Deixei, então, o lugar onde vivi várias emoções (várias mesmooo, rs) e muitos momentos complicados e estaria, agora, num novo ambiente e iniciaria mais um novo ciclo como um autêntico bolivicong.



A nova casa.

Silêncio, maturidade, respeito, mais silêncio e mais maturidade. Assim é o novo ambiente; sim, escrevo agora desta "nova" casa onde estou já há um belo tempo. A MT voltou do Brasil e veio morar aqui também, conheceu e adorou a Renata e, assim, fizemos um lar. Ela e eu pudemos assumir o namoro de uma vez, pois, como já disse, quando foi ao Brasil, pode terminar com o (ex) namorado e retornar para seu magrelo (yo, claro).



















Acima, a vista dá área. A casa é grande e bonita (assim como a maioria da vizinhança). Não é uma área nobre, mas o bairro é bom e com boas habitações; não tem o mesmo nível do bairro onde morava, no AP, porém, é melhor (bem melhor) do que o bairro da primeira casa em que morei. 

Como a maioria das casas em Santa Cruz, há bastante espaço. Há, também, bastante área verde, dando um ar gostoso às casas. Olhando assim, parece uma mansão, mas não é. Moramos na parte de cima da casa onde há três quartos, uma cozinha e um banheiro,uma sala grande e uma micro área de serviço. Na parte de baixo da casa, moram uma família de bolivianos, os donos da casa. 

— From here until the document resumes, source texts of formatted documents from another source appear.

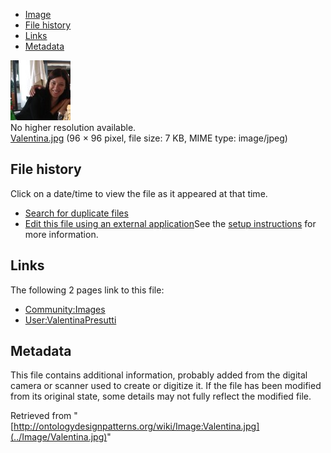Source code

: * [Image](../Image/Valentina.jpg#file)
* [File history](../Image/Valentina.jpg#filehistory)
* [Links](../Image/Valentina.jpg#filelinks)
* [Metadata](../Image/Valentina.jpg#metadata)

[![Image:Valentina.jpg](../images/8/88/Valentina.jpg)](../images/8/88/Valentina.jpg)  
No higher resolution available.  
[Valentina.jpg](../images/8/88/Valentina.jpg)‎ (96 × 96 pixel, file size: 7 KB, MIME type: image/jpeg)

## File history

Click on a date/time to view the file as it appeared at that time.



  
* [Search for duplicate files](http://ontologydesignpatterns.org/wiki/Special:FileDuplicateSearch/Valentina.jpg "Special:FileDuplicateSearch/Valentina.jpg")
* [Edit this file using an external application](http://ontologydesignpatterns.org/wiki/index.php?title=Image:Valentina.jpg&action=edit&externaledit=true&mode=file "Image:Valentina.jpg")See the [setup instructions](http://www.mediawiki.org/wiki/Manual:External_editors "http://www.mediawiki.org/wiki/Manual:External_editors") for more information.

## Links



The following 2 pages link to this file:


* [Community:Images](../Community/Images "Community:Images")
* [User:ValentinaPresutti](../User/ValentinaPresutti "User:ValentinaPresutti")

## Metadata


This file contains additional information, probably added from the digital camera or scanner used to create or digitize it.
If the file has been modified from its original state, some details may not fully reflect the modified file.




Retrieved from "[http://ontologydesignpatterns.org/wiki/Image:Valentina.jpg](../Image/Valentina.jpg)"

E aqui estamos nós. Depois da mudança de casa, muito chão já rolou: Já fui ao Brasil, trabalhei no Samu por dois meses e meio, juntei dinheiro, conseguimos comprar geladeira e máquina de lavar, comprei cama, mesa, TV, impressora, violão. Fui assaltado, aprendi a xingar em espanhol, conheci melhor a Bolívia viajando de ônibus duas vezes por 12 horas até a fronteira com o Brasil, provei comidas ruins, boas, péssimas, nojentas... provei várias cervejas diferentes, conheci locais turísticos, cafeterias, feiras populares. Aprendi a economizar, a pedir ajuda, a ajudar, a dividir, a compartilhar, a me abrir e a ouvir.


Vem sendo um aprendizado.

Aqui, eu termino, em parte, a primeira parte deste blog. Eu diria, a parte chata e que não interessa a praticamente ninguém, senão a mim mesmo e pouquíssimas pessoas de meu círculo. Começo nos próximos posts, então, a falar mais das particularidades da vida geral em Santa Cruz de la Sierra, como: as coisas mais nojentas encontradas aqui, a pior comida que aqui existe, o que tem de pior e melhor na cidade, de acordo com minha apurada visão e, obviamente. hablarei de vez em quando de mim, claro.